2009 Bordeaux - The Big Questions

Thursday, 13th May 2010 by Stephen Browett

There are three questions that we are asked more than any others about 2009 Bordeaux. They are about quality, prices and allocations.

Tasting 2009 Mouton Rothschild.

Quality - there really are some absolutely outstanding wines in 2009 but I don't think that overall they are either as classically structured as the 2005's (a real "millesime de garde") nor as uniformly consistent. 2009 enjoyed a perfect September and the crucial decision was when to pick. Those who waited well into October risked having over-ripe grapes which resulted in wines that were too high in alcohol and lacking in balance. Growers who picked their grapes fully ripe but still fresh and vibrant, such as Denis Durantou at L'Eglise Clinet, were harvesting almost a whole month before some of the late-pickers and I certainly think that Denis and friends made the right decision.

Entering the new winery at Cos d'Estournel.
There are a handful of brilliant wines on the right bank - Eglise Clinet, La Conseillante, Canon to name but three - but this, for me, is a Cabernet Sauvignon vintage and that means left bank. Those Chateaux who had the luxury of choice, declassified much of their Merlot into their second labels because they had never seen such perfect Cabernet grapes before (and may never see fruit like this again). Although the First Growths and so-called "Super-Seconds" have all made great wines I think that there are also some "best ever" performances at less high profile properties such as Lafon Rochet, Haut Batailley, Langoa Barton, Lagrange and Domaine de Chevalier.

Jean-Guillaume Prats talks us through Cos 2009.

Prices - I don't think that there is any hope of "reasonable" prices from any of the wines with potential 100 point scores from Robert Parker. These are legendary wines in the making and they will be priced accordingly. The proprietors know that these are one-offs and that those who can afford them will buy them. However, there are plenty of Chateaux whose wines should still offer value for money. We have already seen the release of Batailley in this category and hope for similar pricing from other Chateaux. In 2009 there could be a huge gulf in prices between the "collectors' wines" and the "drinkers' wines" and that is despite the fact that the difference in quality between the two groups is much smaller than usual.
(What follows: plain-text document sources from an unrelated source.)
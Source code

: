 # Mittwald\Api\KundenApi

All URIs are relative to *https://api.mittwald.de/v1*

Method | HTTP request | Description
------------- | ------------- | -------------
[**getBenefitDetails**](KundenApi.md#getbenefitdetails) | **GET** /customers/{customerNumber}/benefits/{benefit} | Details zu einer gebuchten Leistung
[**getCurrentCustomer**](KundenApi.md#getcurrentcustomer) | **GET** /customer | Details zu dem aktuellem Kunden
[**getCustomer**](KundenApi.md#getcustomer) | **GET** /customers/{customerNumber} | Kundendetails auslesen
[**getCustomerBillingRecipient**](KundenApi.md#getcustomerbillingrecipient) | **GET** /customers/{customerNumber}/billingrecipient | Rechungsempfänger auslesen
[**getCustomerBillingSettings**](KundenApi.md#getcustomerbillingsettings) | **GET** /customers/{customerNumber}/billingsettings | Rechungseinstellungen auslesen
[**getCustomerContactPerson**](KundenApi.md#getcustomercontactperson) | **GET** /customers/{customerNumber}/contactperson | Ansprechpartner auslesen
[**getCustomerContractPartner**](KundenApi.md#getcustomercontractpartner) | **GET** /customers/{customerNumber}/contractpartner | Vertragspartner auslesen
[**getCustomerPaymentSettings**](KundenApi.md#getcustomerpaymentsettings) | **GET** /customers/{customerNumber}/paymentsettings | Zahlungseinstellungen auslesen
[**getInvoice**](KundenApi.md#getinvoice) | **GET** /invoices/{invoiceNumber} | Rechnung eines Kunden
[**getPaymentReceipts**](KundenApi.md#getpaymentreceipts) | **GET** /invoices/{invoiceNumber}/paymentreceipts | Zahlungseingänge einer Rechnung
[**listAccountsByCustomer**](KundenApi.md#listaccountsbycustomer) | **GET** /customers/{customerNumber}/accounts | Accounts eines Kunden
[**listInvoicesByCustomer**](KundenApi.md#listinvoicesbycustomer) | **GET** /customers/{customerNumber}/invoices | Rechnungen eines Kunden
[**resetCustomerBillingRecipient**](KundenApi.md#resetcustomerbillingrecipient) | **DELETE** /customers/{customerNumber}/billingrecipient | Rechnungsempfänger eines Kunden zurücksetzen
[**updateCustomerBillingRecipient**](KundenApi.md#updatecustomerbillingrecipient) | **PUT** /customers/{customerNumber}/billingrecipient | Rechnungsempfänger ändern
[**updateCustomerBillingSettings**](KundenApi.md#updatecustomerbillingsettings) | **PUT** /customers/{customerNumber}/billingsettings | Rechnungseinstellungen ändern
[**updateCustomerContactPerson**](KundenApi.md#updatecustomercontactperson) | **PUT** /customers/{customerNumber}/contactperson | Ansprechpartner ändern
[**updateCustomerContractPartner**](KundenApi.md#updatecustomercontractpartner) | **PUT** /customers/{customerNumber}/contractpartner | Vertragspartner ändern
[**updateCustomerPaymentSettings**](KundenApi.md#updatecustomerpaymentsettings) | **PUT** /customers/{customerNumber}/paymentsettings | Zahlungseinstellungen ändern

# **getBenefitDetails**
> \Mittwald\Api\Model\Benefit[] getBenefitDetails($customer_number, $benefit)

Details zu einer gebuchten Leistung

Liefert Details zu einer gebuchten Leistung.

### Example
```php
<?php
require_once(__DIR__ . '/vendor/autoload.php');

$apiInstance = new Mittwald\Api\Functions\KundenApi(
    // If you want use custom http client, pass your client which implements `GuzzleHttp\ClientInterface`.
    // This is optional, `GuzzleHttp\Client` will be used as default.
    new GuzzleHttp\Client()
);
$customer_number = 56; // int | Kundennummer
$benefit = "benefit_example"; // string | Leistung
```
In the tasting room at Chateau Latour.

Allocations - Of course most Chateaux won't want to release any more wine in 2009 than they did in 2008. This means that the most popular wines are bound to be over-subscribed. Fortunately Farr Vintners has the UK's biggest allocations of many Chateaux. Even so, allocating them out to our customers is a serious hassle for us! We aim to do this scrupulously fairly but I am resigned to the fact that a mail will hit my in-box from Mr Angry from Tunbridge Wells when he's told that he can't have 10 cases of 2009 Carruades Lafite, (despite never having bought any of it from us before). We also expect to receive the classic complaint "That price is too expensive........but can I have more?". I have been asked so many times to explain the Farr Vintners allocation system, so here's a resumé, once again, of how it works.

If we suspect that a wine will have more demand than supply we will release it in the following order:

  1. to customers who bought the same wine in 2007 and 2008 and pre-ordered in 2009
  2. to customers who bought the same wine in 2008 and pre-ordered in 2009
  3. to customers who have pre-ordered this wine (and pre-ordered widely "across the board")
  4. to customers who have bought the same wine in 2007 and 2008 and wish-listed it in 2009
  5. to customers who have bought the same wine in 2008 and wish-listed it in 2009
  6. to customers who have wish-listed a wine in 2009 and have bought, or will buy, "across the board" in 2009 (ie not just the wines with the best Parker scores!)
  7. to customers who have wish-listed the wine and are regular buyers of that wine from Farr Vintners.
  8. to customers who have wish-listed the wine but are not regular buyers of it either en primeur or in physical vintages.
  9. released to general sale on our web site once pre-orders have been invoiced and wish-list customers e-mailed a priority offer.
Henry, Ed and Jessica at Ducru.
Christian Moueix and Tom Hudson.

My best advice to Bordeaux wine-lovers is to buy the wines that fall just under Robert Parker's radar and which have fairly large production levels. Pricing is based on scores and reputation, but above all on supply and demand. So, you're never going to get a 500 case production wine like Le Pin at a bargain price. Chateaux such as Lagrange, Gruaud Larose and Talbot, who make around 20,000 cases per vintage, simply cannot ask for high prices as market forces oblige them to be reasonable. The good traditional names of the Medoc, with their high proportions of Cabernet Sauvignon, have made some of their best ever wines in 2009, yet these are where, I suspect, the best deals in the vintage will be found.